Thankfully, the public transportation people rent out bike lockers at many of the train stations, and I quickly decided that I wanted one. So about a month before the semester started, I called the company and got an answering machine.

Okay, no problem, I’ll leave a message. Did that, never got a call back. Called again two days later, left another message. Didn’t get a call back.

So I quickly fell into a pattern of calling every couple of days, not even having my stuff out to pay for a locker because I knew the guy wouldn’t pick up.

School starts, I still don’t have a locker. So I just lock up my bike at the bike rack every day and pray, basically. About half the semester goes by with no problems, and by now I’m only calling every week or so.

Then one day I come to my bike and someone’s mucked with the brakes.
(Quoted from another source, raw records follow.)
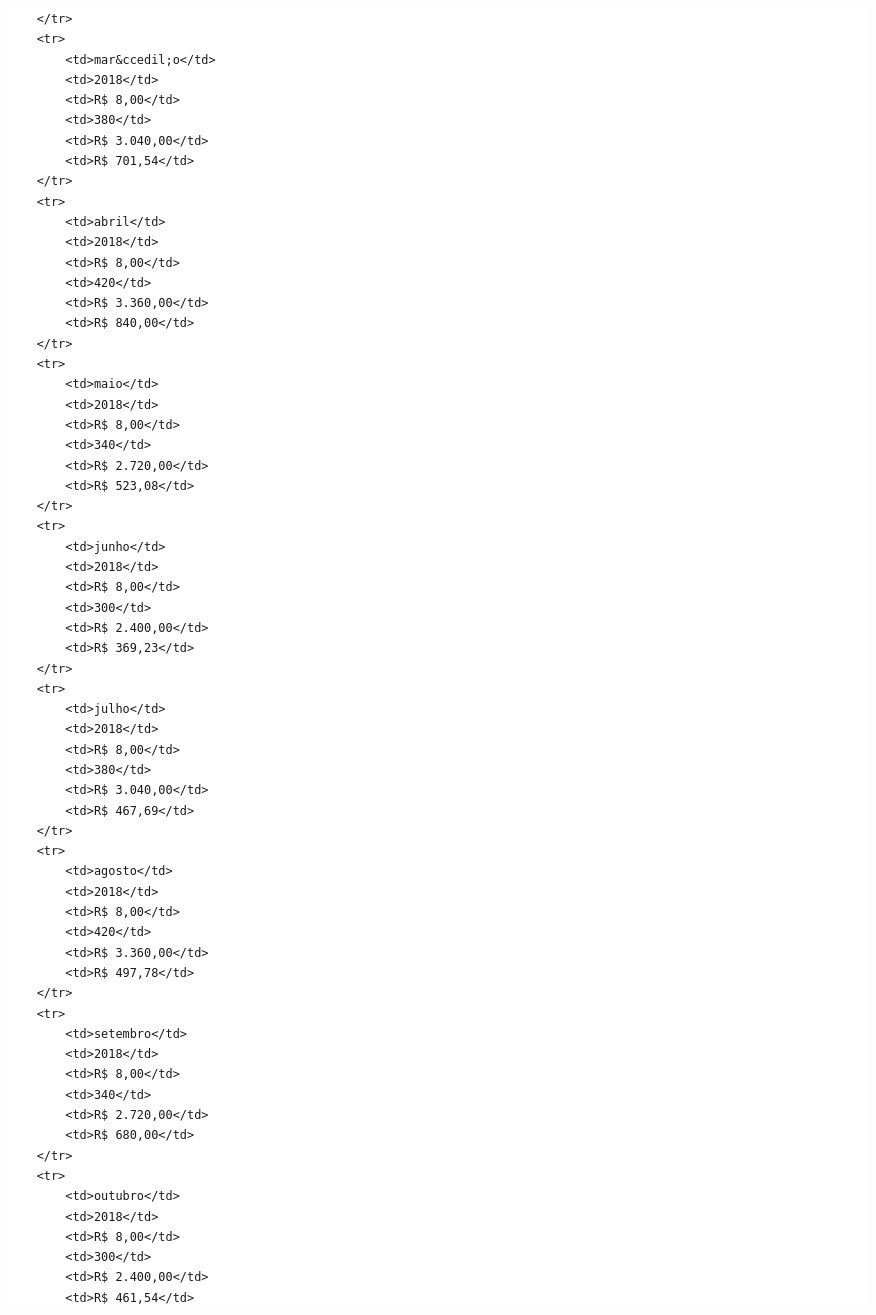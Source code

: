 		</tr>
		<tr>
			<td>mar&ccedil;o</td>
			<td>2018</td>
			<td>R$ 8,00</td>
			<td>380</td>
			<td>R$ 3.040,00</td>
			<td>R$ 701,54</td>
		</tr>
		<tr>
			<td>abril</td>
			<td>2018</td>
			<td>R$ 8,00</td>
			<td>420</td>
			<td>R$ 3.360,00</td>
			<td>R$ 840,00</td>
		</tr>
		<tr>
			<td>maio</td>
			<td>2018</td>
			<td>R$ 8,00</td>
			<td>340</td>
			<td>R$ 2.720,00</td>
			<td>R$ 523,08</td>
		</tr>
		<tr>
			<td>junho</td>
			<td>2018</td>
			<td>R$ 8,00</td>
			<td>300</td>
			<td>R$ 2.400,00</td>
			<td>R$ 369,23</td>
		</tr>
		<tr>
			<td>julho</td>
			<td>2018</td>
			<td>R$ 8,00</td>
			<td>380</td>
			<td>R$ 3.040,00</td>
			<td>R$ 467,69</td>
		</tr>
		<tr>
			<td>agosto</td>
			<td>2018</td>
			<td>R$ 8,00</td>
			<td>420</td>
			<td>R$ 3.360,00</td>
			<td>R$ 497,78</td>
		</tr>
		<tr>
			<td>setembro</td>
			<td>2018</td>
			<td>R$ 8,00</td>
			<td>340</td>
			<td>R$ 2.720,00</td>
			<td>R$ 680,00</td>
		</tr>
		<tr>
			<td>outubro</td>
			<td>2018</td>
			<td>R$ 8,00</td>
			<td>300</td>
			<td>R$ 2.400,00</td>
			<td>R$ 461,54</td>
Nothing so damaged I couldn’t ride it home to fix it, but it’s pretty clear that someone started to try and take the back wheel and either got interrupted or lost interest. I redouble my efforts and return to calling the guy every couple of days.

(For those of you who are curious, I had also called the company’s mainline several times in case the number on the site was out of date.

They redirected me to the same number every time.)

Eventually, my mom was done with this whole situation and files a formal complaint to the company. The next day, I get a call from them, asking politely if I’m the person who called the other day about a bike locker, carefully avoiding acknowledging that I’ve called dozens and dozens of times now. I respond yes, and get a bunch of stuff sorted out, let the guy gather all the necessary paperwork, and then sweetly tell him that unfortunately, I’m really busy at the moment and just can’t set up a time to meet right now, and I’ll call him back.

This was very satisfying to me for a couple of days, but then it quickly became clear that all I had done was start the whole cycle over again, and it was another four months before I finally got to the locker, during which time my seat got stolen in a torrential rainstorm.”